── RECORDS FOR THE TASK

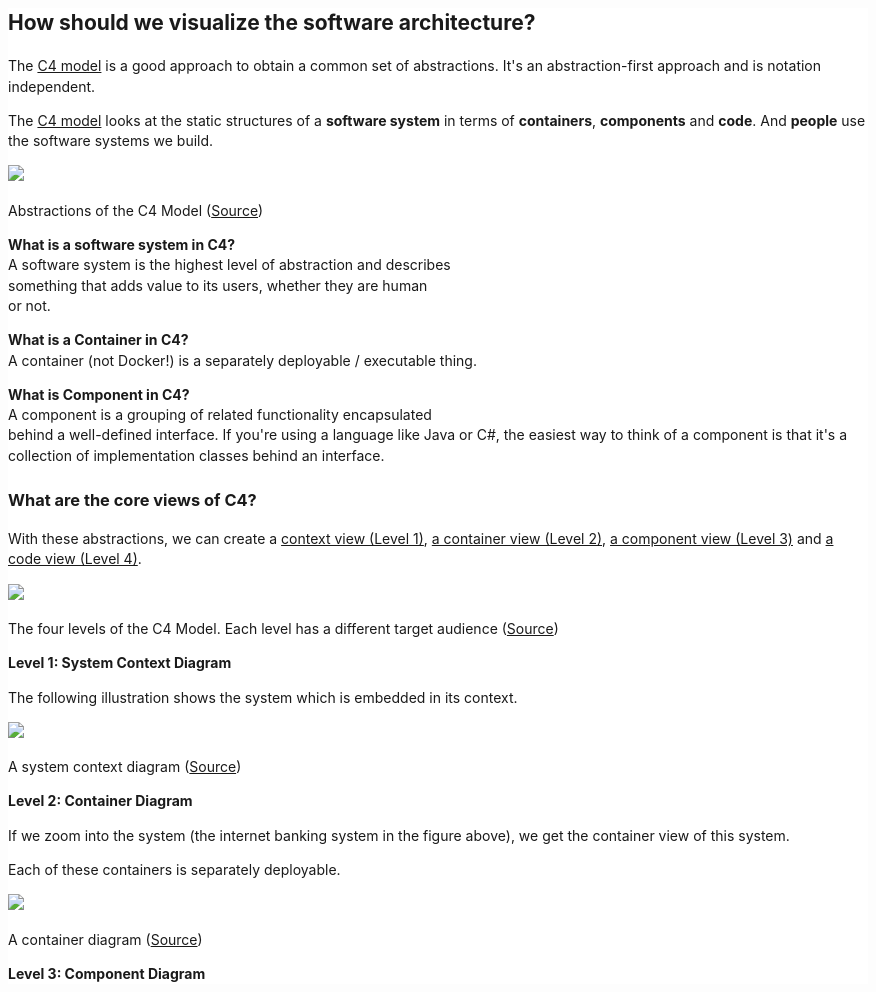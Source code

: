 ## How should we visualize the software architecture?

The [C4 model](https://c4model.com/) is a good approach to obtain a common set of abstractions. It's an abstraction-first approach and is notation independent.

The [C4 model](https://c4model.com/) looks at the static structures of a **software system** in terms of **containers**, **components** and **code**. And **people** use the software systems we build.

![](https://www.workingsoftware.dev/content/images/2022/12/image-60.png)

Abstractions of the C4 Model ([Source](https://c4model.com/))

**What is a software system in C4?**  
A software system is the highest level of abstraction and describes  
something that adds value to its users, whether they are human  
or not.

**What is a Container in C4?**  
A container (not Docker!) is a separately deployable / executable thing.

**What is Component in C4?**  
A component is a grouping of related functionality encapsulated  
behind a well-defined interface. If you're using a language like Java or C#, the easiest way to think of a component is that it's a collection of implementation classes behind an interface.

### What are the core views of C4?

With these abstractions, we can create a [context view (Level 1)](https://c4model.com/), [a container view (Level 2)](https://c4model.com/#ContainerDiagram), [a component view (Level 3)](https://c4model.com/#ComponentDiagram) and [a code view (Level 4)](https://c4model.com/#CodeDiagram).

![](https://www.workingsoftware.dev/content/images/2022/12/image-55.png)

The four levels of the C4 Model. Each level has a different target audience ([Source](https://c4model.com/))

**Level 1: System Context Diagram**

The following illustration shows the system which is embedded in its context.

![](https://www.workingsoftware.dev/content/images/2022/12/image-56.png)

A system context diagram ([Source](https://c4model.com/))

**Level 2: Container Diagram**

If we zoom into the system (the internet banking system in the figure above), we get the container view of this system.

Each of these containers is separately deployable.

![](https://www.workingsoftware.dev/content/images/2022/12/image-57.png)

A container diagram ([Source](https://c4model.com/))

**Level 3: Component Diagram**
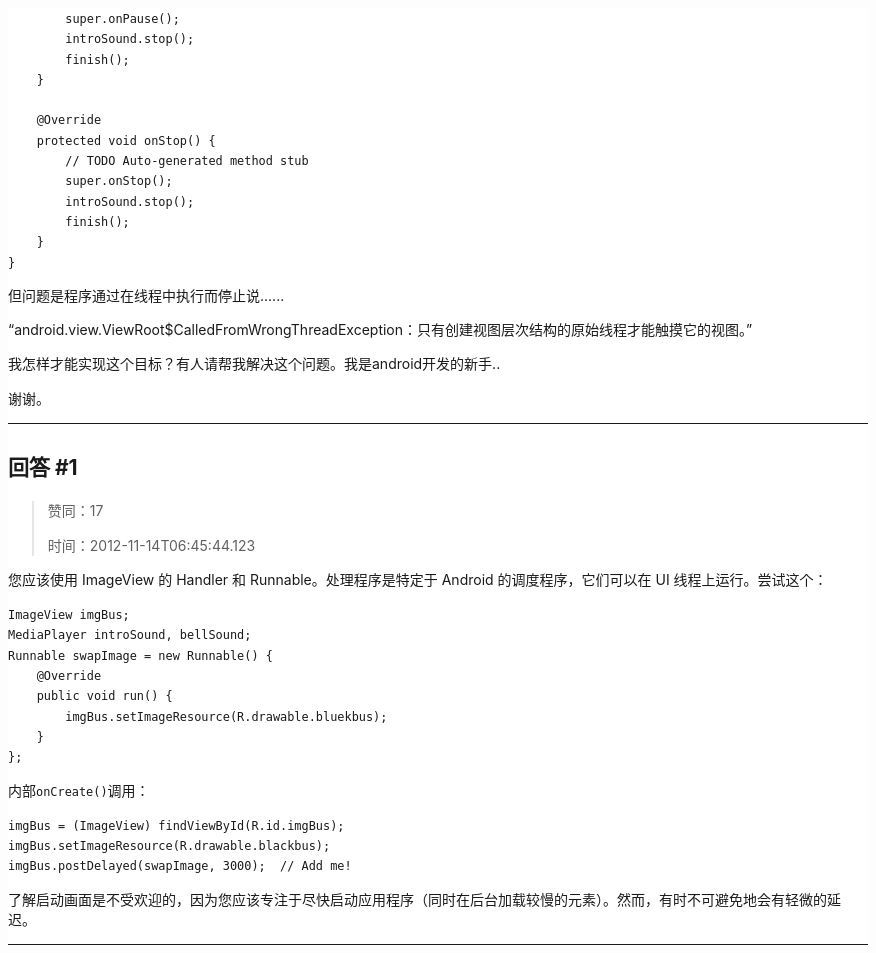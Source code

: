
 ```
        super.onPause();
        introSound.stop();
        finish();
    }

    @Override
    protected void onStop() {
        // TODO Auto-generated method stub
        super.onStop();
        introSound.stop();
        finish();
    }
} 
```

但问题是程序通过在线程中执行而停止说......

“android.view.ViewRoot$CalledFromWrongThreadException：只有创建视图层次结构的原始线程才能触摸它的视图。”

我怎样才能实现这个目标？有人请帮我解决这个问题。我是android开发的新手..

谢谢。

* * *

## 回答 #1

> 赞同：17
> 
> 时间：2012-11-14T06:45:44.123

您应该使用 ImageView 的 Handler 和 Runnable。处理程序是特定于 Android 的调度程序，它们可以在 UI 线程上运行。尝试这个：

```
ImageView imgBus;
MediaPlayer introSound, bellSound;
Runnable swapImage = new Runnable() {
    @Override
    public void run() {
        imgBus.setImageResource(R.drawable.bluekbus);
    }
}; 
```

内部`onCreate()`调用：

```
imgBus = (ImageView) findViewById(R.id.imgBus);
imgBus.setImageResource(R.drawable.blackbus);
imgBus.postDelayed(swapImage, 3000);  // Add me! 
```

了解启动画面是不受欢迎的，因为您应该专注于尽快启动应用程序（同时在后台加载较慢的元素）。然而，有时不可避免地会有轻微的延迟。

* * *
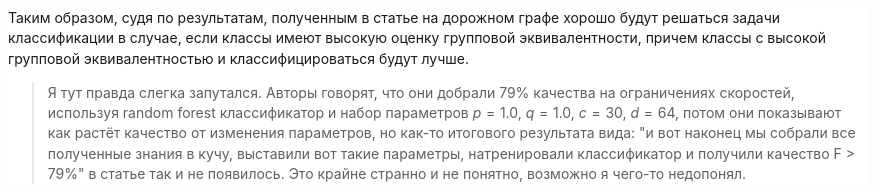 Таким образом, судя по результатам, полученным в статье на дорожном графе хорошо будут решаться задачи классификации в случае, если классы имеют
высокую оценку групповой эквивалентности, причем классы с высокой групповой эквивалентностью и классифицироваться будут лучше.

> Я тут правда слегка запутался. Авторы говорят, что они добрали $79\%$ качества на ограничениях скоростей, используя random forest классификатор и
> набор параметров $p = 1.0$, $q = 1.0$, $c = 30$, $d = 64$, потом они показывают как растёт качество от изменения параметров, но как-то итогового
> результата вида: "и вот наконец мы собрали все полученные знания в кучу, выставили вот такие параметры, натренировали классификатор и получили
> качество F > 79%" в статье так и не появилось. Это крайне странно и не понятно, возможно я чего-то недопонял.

────

■ DIRECTIONS
Pictures aside, print exactly the lines above starting with the one containing "您应该使用 ImageView 的" and going on through the one containing "высокую оценку групповой".

■ RESPONSE TO THE TASK
您应该使用 ImageView 的 Handler 和 Runnable。处理程序是特定于 Android 的调度程序，它们可以在 UI 线程上运行。尝试这个：

```
ImageView imgBus;
MediaPlayer introSound, bellSound;
Runnable swapImage = new Runnable() {
    @Override
    public void run() {
        imgBus.setImageResource(R.drawable.bluekbus);
    }
}; 
```

内部`onCreate()`调用：

```
imgBus = (ImageView) findViewById(R.id.imgBus);
imgBus.setImageResource(R.drawable.blackbus);
imgBus.postDelayed(swapImage, 3000);  // Add me! 
```

了解启动画面是不受欢迎的，因为您应该专注于尽快启动应用程序（同时在后台加载较慢的元素）。然而，有时不可避免地会有轻微的延迟。

* * *
 Таким образом, судя по результатам, полученным в статье на дорожном графе хорошо будут решаться задачи классификации в случае, если классы имеют
высокую оценку групповой эквивалентности, причем классы с высокой групповой эквивалентностью и классифицироваться будут лучше.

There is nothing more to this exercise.